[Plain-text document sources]
=====
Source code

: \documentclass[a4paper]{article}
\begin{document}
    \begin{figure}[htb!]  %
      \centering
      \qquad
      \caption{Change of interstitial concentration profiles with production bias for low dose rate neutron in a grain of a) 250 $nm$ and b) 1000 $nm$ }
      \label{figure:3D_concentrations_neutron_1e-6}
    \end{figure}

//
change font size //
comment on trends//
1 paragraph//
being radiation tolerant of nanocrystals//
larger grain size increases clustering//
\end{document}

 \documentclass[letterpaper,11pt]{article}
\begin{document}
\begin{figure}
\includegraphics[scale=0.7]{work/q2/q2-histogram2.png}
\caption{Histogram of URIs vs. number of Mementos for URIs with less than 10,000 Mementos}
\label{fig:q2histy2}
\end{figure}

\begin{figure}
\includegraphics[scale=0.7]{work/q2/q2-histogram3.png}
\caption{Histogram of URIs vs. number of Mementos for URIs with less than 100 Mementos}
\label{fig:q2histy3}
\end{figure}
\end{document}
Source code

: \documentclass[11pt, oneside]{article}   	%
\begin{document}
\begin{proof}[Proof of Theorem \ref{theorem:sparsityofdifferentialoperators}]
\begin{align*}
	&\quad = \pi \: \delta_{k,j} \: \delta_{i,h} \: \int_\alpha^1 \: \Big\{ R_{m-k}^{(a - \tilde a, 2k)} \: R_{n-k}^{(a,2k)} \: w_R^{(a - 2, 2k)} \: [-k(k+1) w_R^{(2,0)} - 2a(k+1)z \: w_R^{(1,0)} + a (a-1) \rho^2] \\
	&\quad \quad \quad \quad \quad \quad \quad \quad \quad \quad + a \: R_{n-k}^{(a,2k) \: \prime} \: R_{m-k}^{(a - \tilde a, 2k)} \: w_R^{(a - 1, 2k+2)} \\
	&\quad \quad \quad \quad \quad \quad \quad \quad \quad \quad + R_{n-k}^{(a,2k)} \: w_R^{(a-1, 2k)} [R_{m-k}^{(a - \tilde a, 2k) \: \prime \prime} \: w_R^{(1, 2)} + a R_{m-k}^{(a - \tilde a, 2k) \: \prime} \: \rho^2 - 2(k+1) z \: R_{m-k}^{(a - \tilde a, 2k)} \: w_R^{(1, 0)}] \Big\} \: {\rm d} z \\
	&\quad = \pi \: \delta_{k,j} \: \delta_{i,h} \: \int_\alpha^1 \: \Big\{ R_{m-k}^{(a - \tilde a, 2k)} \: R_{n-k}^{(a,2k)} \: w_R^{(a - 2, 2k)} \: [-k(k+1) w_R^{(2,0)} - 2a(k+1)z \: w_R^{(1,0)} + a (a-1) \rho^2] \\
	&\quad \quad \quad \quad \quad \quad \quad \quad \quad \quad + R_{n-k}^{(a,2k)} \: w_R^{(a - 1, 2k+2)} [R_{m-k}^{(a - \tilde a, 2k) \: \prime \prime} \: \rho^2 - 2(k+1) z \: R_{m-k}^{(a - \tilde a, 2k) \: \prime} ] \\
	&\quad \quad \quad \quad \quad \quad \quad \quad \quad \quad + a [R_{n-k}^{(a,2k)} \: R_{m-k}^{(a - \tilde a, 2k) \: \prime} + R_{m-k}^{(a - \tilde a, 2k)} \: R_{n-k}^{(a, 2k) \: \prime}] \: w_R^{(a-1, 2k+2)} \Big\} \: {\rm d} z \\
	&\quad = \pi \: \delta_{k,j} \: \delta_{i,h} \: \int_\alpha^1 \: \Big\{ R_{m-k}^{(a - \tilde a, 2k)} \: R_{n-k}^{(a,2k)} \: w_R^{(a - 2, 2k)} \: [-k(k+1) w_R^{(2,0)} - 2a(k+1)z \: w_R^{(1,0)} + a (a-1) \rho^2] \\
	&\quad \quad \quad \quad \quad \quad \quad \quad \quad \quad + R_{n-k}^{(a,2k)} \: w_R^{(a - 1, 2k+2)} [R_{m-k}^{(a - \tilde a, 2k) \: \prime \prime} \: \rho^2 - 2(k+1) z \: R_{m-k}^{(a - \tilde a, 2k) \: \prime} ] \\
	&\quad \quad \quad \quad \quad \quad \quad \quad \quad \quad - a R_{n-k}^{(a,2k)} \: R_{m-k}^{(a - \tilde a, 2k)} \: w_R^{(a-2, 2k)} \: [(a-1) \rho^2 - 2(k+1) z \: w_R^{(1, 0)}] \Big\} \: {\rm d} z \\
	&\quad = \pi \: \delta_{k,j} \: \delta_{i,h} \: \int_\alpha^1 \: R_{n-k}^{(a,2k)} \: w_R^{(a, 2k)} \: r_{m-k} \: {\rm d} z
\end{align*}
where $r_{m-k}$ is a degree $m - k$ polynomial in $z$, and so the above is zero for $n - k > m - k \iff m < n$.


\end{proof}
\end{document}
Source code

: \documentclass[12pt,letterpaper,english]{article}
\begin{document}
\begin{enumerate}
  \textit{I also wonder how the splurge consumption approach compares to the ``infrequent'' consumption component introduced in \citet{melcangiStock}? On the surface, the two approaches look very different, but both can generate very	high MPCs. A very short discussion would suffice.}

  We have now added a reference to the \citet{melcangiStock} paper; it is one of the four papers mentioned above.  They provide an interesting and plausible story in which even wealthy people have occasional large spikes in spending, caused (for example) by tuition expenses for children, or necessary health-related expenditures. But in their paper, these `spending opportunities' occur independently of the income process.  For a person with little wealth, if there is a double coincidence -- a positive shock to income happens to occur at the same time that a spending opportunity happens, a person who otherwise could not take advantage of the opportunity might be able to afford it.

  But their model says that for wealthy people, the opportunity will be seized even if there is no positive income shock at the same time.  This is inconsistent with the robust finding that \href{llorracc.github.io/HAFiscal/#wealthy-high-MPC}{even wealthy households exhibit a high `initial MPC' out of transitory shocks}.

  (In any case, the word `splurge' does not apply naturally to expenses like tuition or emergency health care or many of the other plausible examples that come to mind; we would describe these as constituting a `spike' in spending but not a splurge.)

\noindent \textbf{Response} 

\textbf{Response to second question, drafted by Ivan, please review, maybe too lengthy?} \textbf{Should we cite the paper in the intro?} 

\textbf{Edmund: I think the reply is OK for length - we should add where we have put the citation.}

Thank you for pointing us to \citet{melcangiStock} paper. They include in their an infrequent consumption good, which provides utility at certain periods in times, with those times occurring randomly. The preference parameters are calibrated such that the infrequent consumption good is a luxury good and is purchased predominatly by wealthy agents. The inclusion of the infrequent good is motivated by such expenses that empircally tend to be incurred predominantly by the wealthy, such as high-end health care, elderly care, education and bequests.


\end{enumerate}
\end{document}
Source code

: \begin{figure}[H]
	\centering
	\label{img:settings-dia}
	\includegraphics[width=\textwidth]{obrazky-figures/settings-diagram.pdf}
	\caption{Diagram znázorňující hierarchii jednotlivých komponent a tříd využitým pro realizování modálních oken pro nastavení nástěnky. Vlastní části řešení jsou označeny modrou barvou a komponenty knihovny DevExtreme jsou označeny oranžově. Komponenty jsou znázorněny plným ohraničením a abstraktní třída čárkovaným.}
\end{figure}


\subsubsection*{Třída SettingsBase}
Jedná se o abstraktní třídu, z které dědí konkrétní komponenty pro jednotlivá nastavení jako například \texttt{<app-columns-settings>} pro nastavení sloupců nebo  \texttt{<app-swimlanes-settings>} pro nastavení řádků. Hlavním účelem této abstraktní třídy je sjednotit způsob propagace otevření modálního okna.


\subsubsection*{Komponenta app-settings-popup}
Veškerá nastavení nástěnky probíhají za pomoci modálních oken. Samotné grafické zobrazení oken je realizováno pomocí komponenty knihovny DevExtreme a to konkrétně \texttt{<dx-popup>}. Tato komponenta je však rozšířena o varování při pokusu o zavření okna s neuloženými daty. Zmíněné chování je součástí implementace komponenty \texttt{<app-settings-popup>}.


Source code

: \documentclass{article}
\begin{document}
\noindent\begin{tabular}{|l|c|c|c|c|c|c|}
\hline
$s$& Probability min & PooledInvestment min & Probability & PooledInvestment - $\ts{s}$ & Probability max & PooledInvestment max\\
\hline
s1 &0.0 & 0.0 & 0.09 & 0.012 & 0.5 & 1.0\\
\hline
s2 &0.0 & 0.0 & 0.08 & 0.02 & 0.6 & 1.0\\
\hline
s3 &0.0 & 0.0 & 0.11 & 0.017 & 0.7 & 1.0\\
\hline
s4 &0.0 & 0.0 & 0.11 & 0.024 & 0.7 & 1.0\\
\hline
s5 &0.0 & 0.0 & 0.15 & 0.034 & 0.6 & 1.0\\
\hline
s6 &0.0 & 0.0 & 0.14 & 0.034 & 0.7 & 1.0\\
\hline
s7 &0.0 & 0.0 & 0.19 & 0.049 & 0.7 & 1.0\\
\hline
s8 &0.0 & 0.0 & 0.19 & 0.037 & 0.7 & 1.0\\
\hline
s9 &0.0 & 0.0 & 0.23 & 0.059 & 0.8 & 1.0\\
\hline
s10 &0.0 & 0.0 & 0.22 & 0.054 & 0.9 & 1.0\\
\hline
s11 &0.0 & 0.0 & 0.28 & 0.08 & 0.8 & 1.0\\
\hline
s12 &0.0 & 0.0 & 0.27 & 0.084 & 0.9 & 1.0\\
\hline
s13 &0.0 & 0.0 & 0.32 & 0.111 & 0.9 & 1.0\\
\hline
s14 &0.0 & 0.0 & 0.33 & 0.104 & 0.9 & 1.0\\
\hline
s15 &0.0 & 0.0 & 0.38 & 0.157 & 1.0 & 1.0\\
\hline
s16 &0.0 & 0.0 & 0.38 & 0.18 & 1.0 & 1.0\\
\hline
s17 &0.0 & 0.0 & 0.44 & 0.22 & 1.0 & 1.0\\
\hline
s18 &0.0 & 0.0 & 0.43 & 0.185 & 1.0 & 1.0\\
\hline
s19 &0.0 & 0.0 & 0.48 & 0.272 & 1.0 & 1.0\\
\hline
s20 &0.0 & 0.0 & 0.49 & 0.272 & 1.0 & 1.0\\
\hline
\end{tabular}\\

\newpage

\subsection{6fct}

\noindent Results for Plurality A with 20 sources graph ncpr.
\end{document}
=====
**What is required**
Among the records above, how many lines contain the word "proof"? Answer with the number by itself.

**Response to this exercise**
2